13. The method of claim 11, wherein the lateral holding parts comprise a fixed part and a movable part, wherein the blade holder further comprises a position sensor configured to sense a position of the movable part and wherein said determining a gripping gap between the lateral holding parts is based on an output of the position sensor.

14. The method of claim 11, wherein said determining the number of ice skate blades is based on a thickness of each ice skate blade in the set of ice skate blades.

15. The method of claim 14, further comprising receiving input from a user of the apparatus specifying the thickness of one or more of the ice skate blades in the set of ice skate blades.

16. The method of claim 14, wherein said determining the number of ice skate blades is further based on an initial distance between the lateral holding parts of the blade holder.

17. The method defined of claim 16, further comprising: receiving an input specifying the thickness of the ice skate blades; andreceiving an input specifying the initial distance between the lateral holding parts of the blade holder.

18. The method of claim 11, wherein the set of ice skate blades includes at least two ice skate blades and wherein the method further comprises simultaneously sharpening at least two of the ice skate blades in the set of ice skate blades.

19. The method of claim 11, wherein upon determining the number of ice skate blades in the set of ice skate blades, the method further comprises determining a final torque value or a final force value for holding the ice skate blades in the set of ice skate blades during a sharpening procedure, the final torque value or the final force value being based at least in part on the number of ice skate blades in the set of ice skate blades.

20. The method of claim 19, wherein upon determining the final torque value or the final force value for holding the ice skate blades in the set of ice skate blades during the sharpening procedure of the ice skate blades, the method further comprises narrowing the gripping gap between the lateral holding parts until the final torque value or the final force value is generated during the sharpening procedure of the ice skate blades in the set of ice skate blades placed between the lateral holding parts of the blade holder.

21. The method of claim 11, further comprising determining a grinding pressure to be applied to the set of ice skate blades during a sharpening procedure of the set of ice skate blades by a grinding device of the ice skate blade sharpening apparatus, the grinding pressure being based on the number of ice skate blades in the set of ice skate blades.

22. The method of claim 21, wherein upon determining the grinding pressure to be applied to the set of ice skate blades during the sharpening procedure of the ice skate blades, the method further comprises setting the grinding pressure to be applied to the set of ice skate blades during the sharpening procedure.

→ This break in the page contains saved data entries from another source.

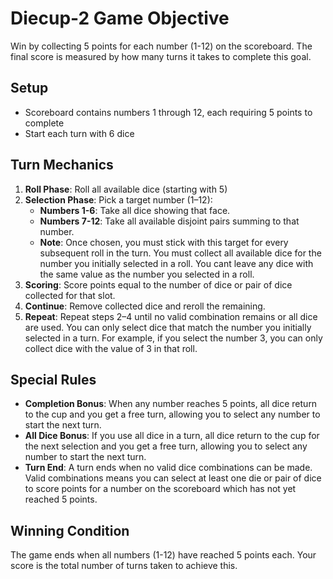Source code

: # Diecup-2 Game Objective

Win by collecting 5 points for each number (1-12) on the scoreboard. The final score is measured by how many turns it takes to complete this goal.

## Setup

- Scoreboard contains numbers 1 through 12, each requiring 5 points to complete
- Start each turn with 6 dice

## Turn Mechanics

1. **Roll Phase**: Roll all available dice (starting with 5)
2. **Selection Phase**: Pick a target number (1–12):
    - **Numbers 1-6**: Take all dice showing that face.
    - **Numbers 7-12**: Take all available disjoint pairs summing to that number.
    - **Note**: Once chosen, you must stick with this target for every subsequent roll in the turn. You must collect all available dice for the number you initially selected in a roll. You cant leave any dice with the same value as the number you selected in a roll.
3. **Scoring**: Score points equal to the number of dice or pair of dice collected for that slot.
4. **Continue**: Remove collected dice and reroll the remaining.
5. **Repeat**: Repeat steps 2–4 until no valid combination remains or all dice are used. You can only select dice that match the number you initially selected in a turn. For example, if you select the number 3, you can only collect dice with the value of 3 in that roll.

## Special Rules

- **Completion Bonus**: When any number reaches 5 points, all dice return to the cup and you get a free turn, allowing you to select any number to start the next turn.
- **All Dice Bonus**: If you use all dice in a turn, all dice return to the cup for the next selection and you get a free turn, allowing you to select any number to start the next turn.
- **Turn End**: A turn ends when no valid dice combinations can be made. Valid combinations means you can select at least one die or pair of dice to score points for a number on the scoreboard which has not yet reached 5 points.

## Winning Condition

The game ends when all numbers (1-12) have reached 5 points each. Your score is the total number of turns taken to achieve this.
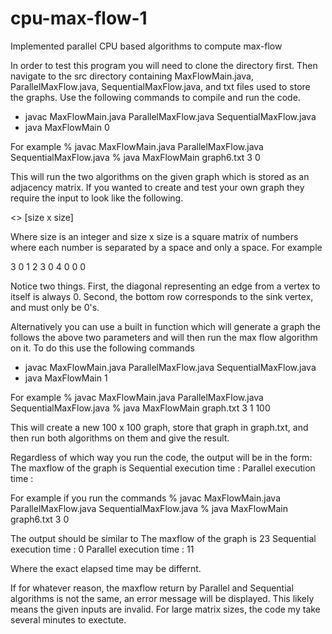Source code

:# cpu-max-flow-1
Implemented parallel CPU based algorithms to compute max-flow

In order to test this program you will need to clone the directory first. Then navigate to the src directory containing MaxFlowMain.java, ParallelMaxFlow.java, SequentialMaxFlow.java, and txt files used to store the graphs. Use the following commands to compile and run the code.

- javac MaxFlowMain.java ParallelMaxFlow.java SequentialMaxFlow.java
- java MaxFlowMain <file-name> <num-threads> 0
  
For example
% javac MaxFlowMain.java ParallelMaxFlow.java SequentialMaxFlow.java
% java MaxFlowMain graph6.txt 3 0
  
This will run the two algorithms on the given graph which is stored as an adjacency matrix. If you wanted to create and test your own graph they require the input to look like the following.

<<size>>
[size x size]
  
Where size is an integer and size x size is a square matrix of numbers where each number is separated by a space and only a space. For example

3
0 1 2
3 0 4
0 0 0

Notice two things. First, the diagonal representing an edge from a vertex to itself is always 0. Second, the bottom row corresponds to the sink vertex, and must only be 0's.

Alternatively you can use a built in function which will generate a graph the follows the above two parameters and will then run the max flow algorithm on it. To do this use the following commands

- javac MaxFlowMain.java ParallelMaxFlow.java SequentialMaxFlow.java
- java MaxFlowMain <file-name> <num-threads> 1 <size>
  
For example
% javac MaxFlowMain.java ParallelMaxFlow.java SequentialMaxFlow.java
% java MaxFlowMain graph.txt 3 1 100

This will create a new 100 x 100 graph, store that graph in graph.txt, and then run both algorithms on them and give the result.

Regardless of which way you run the code, the output will be in the form:
The maxflow of the graph is <flow>
Sequential execution time : <time elapsed>
Parallel execution time : <time elapsed>
  
For example if you run the commands
% javac MaxFlowMain.java ParallelMaxFlow.java SequentialMaxFlow.java
% java MaxFlowMain graph6.txt 3 0

The output should be similar to
The maxflow of the graph is 23
Sequential execution time : 0
Parallel execution time : 11

Where the exact elapsed time may be differnt.

If for whatever reason, the maxflow return by Parallel and Sequential algorithms is not the same, an error message will be displayed. This likely means the given inputs are invalid. For large matrix sizes, the code my take several minutes to exectute.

23. The method of claim 11, further comprising determining a speed of sideways movement of a contact wheel separated from an ice-contacting surface of the ice skate blades in the set of ice skate blades by a rotating abrasive belt of the ice skate blade sharpening apparatus, the speed of sideways movement of the contact wheel being based at least in part on the number of ice skate blades in the set of ice skate blades.

24. The method of claim 23, wherein upon determining the speed of sideways movement of the contact wheel, the method further comprises adjusting the speed of sideways movement of the contact wheel to the determined speed of sideways movement during the sharpening procedure of the ice skate blades.

25. The method of claim 11, wherein the force is a force per unit area.